By Byron "Cowboy" Wolford, Cardsmith Publishing, 2002, 300 pages, $19.95

Review by Rod Allison

"Pardon me, sir, but I couldn't help noticing your outfit," said the Las Vegas tourist to the cowboy, referring to his glittery overalls with sequined playing cards spilling down the bib and his gold longhorn steer pendant draped over the top button of his starched white dress shirt. "Wherever did you get it?"

"Well, ma'am," drawled the cowboy with deadpan seriousness, "I used to pick cotton for Liberace and when he died, these overalls are all that he left me in his will."

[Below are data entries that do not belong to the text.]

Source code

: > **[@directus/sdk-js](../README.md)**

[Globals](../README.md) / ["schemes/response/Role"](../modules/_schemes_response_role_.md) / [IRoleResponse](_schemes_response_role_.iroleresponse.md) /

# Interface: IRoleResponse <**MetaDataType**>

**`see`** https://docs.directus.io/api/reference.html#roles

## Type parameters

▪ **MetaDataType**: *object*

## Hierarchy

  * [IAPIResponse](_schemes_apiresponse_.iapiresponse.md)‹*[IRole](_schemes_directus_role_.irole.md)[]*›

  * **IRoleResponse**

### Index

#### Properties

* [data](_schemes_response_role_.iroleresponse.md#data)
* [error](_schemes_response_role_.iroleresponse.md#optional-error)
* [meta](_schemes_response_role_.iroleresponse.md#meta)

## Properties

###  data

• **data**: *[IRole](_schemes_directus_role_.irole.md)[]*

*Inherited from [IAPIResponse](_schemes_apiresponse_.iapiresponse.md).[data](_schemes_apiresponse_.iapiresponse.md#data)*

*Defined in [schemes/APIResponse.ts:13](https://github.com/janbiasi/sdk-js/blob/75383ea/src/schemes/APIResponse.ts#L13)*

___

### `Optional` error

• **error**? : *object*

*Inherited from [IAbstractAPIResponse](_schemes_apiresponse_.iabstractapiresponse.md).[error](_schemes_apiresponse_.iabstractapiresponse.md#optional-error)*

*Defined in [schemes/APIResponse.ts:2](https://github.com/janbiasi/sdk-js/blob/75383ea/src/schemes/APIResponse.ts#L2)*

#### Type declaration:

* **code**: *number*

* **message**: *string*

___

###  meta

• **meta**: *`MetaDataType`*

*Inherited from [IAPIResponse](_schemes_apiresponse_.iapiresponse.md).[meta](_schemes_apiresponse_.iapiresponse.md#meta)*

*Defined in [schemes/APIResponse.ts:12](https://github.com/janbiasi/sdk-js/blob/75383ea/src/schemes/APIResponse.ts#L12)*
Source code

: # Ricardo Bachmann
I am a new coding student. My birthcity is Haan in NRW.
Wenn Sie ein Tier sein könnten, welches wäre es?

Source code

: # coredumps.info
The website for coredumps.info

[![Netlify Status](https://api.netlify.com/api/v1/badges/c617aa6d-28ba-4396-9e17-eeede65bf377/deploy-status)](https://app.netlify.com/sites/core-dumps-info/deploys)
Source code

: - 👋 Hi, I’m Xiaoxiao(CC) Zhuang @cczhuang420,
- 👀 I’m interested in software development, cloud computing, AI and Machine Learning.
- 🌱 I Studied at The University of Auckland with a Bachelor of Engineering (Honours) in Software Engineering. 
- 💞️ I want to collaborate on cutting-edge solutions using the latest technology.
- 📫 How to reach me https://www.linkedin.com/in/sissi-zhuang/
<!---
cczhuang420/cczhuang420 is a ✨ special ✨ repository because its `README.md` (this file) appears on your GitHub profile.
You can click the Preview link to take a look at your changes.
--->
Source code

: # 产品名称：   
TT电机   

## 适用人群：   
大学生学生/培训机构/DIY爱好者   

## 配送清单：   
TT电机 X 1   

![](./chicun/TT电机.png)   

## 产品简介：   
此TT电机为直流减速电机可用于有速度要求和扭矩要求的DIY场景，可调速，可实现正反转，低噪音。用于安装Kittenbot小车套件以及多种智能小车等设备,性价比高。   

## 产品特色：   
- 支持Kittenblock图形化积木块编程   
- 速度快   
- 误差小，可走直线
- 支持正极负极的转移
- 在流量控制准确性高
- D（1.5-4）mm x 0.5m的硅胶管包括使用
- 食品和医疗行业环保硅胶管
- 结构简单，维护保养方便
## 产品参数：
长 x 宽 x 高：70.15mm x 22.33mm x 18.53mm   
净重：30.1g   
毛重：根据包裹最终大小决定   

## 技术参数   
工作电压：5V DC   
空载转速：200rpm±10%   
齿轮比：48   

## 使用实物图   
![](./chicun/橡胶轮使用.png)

Cowboy Wolford would be hard to overlook in any crowd, even by the ho-hum-I've-seen-it-all-before natives of Glitter Gulch. It's not just his sartorial splendor that folks notice: The 71-year-old Texan is a handsome dude with a distinctive personal style, impeccable Southern manners and a penchant for tipping big. "Did I ever tell you about the time that I tipped a waitress our last $50 when Doyle Brunson and I were on a road trip together?" he asked, referring to one of the zillion or so stories that he recounts about his life as a road gambler, hustler and rodeo performer in his new book, Cowboys, Gamblers & Hustlers.

Wolford's distinctive cardroom apparel is stitched by his equally attractive wife, Evelyn, who designed the "Benny Binion Dolls" and "World Series of Poker Quilt" that she and Byron (that's the cowboy's real moniker) presented to their friends, Benny and Teddy Jane Binion, in the 1980s.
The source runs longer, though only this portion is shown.